> [Directions for this task]: Each of the lines below must be restated exactly.

(Dataset records Opens)

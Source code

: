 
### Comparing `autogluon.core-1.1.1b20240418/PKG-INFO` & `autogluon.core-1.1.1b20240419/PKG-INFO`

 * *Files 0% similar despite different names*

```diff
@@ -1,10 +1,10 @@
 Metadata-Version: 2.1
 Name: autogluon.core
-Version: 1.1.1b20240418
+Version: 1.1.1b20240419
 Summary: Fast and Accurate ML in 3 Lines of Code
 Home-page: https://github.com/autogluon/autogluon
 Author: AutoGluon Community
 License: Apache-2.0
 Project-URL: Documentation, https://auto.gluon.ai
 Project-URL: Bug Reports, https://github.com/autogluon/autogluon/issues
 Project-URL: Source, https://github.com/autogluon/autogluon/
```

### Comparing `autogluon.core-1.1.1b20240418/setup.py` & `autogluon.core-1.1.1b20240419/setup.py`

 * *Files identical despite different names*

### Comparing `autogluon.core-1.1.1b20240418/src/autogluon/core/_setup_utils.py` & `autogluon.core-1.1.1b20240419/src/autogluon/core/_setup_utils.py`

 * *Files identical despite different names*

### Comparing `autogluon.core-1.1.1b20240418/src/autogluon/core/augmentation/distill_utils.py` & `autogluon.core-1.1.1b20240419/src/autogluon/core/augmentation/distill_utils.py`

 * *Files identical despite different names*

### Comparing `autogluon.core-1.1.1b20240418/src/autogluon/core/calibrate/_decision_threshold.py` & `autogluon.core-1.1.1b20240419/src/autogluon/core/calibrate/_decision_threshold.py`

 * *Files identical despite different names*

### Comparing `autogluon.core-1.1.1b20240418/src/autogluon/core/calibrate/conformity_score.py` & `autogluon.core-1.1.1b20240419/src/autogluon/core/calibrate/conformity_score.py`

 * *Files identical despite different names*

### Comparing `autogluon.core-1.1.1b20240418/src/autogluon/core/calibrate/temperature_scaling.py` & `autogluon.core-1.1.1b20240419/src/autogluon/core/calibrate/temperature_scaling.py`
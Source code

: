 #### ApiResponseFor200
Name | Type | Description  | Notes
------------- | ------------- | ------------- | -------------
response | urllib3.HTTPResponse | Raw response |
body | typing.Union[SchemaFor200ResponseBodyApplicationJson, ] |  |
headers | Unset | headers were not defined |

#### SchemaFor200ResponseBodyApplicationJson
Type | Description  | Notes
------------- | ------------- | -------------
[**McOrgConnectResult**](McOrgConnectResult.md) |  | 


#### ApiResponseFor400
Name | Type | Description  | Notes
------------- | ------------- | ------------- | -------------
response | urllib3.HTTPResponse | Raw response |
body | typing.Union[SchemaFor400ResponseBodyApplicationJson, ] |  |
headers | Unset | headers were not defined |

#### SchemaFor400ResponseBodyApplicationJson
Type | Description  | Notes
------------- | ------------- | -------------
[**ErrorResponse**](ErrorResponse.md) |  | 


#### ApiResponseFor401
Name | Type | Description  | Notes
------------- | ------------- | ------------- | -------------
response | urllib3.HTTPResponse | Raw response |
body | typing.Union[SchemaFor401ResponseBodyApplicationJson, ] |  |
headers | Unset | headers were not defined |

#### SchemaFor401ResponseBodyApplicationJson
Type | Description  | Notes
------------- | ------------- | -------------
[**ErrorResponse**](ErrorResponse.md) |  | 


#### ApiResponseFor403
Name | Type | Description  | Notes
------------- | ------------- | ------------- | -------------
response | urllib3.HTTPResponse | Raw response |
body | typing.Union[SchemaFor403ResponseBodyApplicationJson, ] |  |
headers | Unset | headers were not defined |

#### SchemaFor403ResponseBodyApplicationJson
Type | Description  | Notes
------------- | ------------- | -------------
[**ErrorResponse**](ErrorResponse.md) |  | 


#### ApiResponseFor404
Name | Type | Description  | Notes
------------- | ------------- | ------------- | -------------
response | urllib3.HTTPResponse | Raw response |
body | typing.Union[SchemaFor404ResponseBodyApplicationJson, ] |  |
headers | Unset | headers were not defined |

(Dataset records Closes)

> [Your response]:
Source code

: 
### Comparing `autogluon.core-1.1.1b20240418/PKG-INFO` & `autogluon.core-1.1.1b20240419/PKG-INFO`

 * *Files 0% similar despite different names*

```diff
@@ -1,10 +1,10 @@
 Metadata-Version: 2.1
 Name: autogluon.core
-Version: 1.1.1b20240418
+Version: 1.1.1b20240419
 Summary: Fast and Accurate ML in 3 Lines of Code
 Home-page: https://github.com/autogluon/autogluon
 Author: AutoGluon Community
 License: Apache-2.0
 Project-URL: Documentation, https://auto.gluon.ai
 Project-URL: Bug Reports, https://github.com/autogluon/autogluon/issues
 Project-URL: Source, https://github.com/autogluon/autogluon/
```

### Comparing `autogluon.core-1.1.1b20240418/setup.py` & `autogluon.core-1.1.1b20240419/setup.py`

 * *Files identical despite different names*

### Comparing `autogluon.core-1.1.1b20240418/src/autogluon/core/_setup_utils.py` & `autogluon.core-1.1.1b20240419/src/autogluon/core/_setup_utils.py`

 * *Files identical despite different names*

### Comparing `autogluon.core-1.1.1b20240418/src/autogluon/core/augmentation/distill_utils.py` & `autogluon.core-1.1.1b20240419/src/autogluon/core/augmentation/distill_utils.py`

 * *Files identical despite different names*

### Comparing `autogluon.core-1.1.1b20240418/src/autogluon/core/calibrate/_decision_threshold.py` & `autogluon.core-1.1.1b20240419/src/autogluon/core/calibrate/_decision_threshold.py`

 * *Files identical despite different names*

### Comparing `autogluon.core-1.1.1b20240418/src/autogluon/core/calibrate/conformity_score.py` & `autogluon.core-1.1.1b20240419/src/autogluon/core/calibrate/conformity_score.py`

 * *Files identical despite different names*

### Comparing `autogluon.core-1.1.1b20240418/src/autogluon/core/calibrate/temperature_scaling.py` & `autogluon.core-1.1.1b20240419/src/autogluon/core/calibrate/temperature_scaling.py`
Source code

: #### ApiResponseFor200
Name | Type | Description  | Notes
------------- | ------------- | ------------- | -------------
response | urllib3.HTTPResponse | Raw response |
body | typing.Union[SchemaFor200ResponseBodyApplicationJson, ] |  |
headers | Unset | headers were not defined |

#### SchemaFor200ResponseBodyApplicationJson
Type | Description  | Notes
------------- | ------------- | -------------
[**McOrgConnectResult**](McOrgConnectResult.md) |  | 


#### ApiResponseFor400
Name | Type | Description  | Notes
------------- | ------------- | ------------- | -------------
response | urllib3.HTTPResponse | Raw response |
body | typing.Union[SchemaFor400ResponseBodyApplicationJson, ] |  |
headers | Unset | headers were not defined |

#### SchemaFor400ResponseBodyApplicationJson
Type | Description  | Notes
------------- | ------------- | -------------
[**ErrorResponse**](ErrorResponse.md) |  | 


#### ApiResponseFor401
Name | Type | Description  | Notes
------------- | ------------- | ------------- | -------------
response | urllib3.HTTPResponse | Raw response |
body | typing.Union[SchemaFor401ResponseBodyApplicationJson, ] |  |
headers | Unset | headers were not defined |

#### SchemaFor401ResponseBodyApplicationJson
Type | Description  | Notes
------------- | ------------- | -------------
[**ErrorResponse**](ErrorResponse.md) |  | 


#### ApiResponseFor403
Name | Type | Description  | Notes
------------- | ------------- | ------------- | -------------
response | urllib3.HTTPResponse | Raw response |
body | typing.Union[SchemaFor403ResponseBodyApplicationJson, ] |  |
headers | Unset | headers were not defined |

#### SchemaFor403ResponseBodyApplicationJson
Type | Description  | Notes
------------- | ------------- | -------------
[**ErrorResponse**](ErrorResponse.md) |  | 


#### ApiResponseFor404
Name | Type | Description  | Notes
------------- | ------------- | ------------- | -------------
response | urllib3.HTTPResponse | Raw response |
body | typing.Union[SchemaFor404ResponseBodyApplicationJson, ] |  |
headers | Unset | headers were not defined |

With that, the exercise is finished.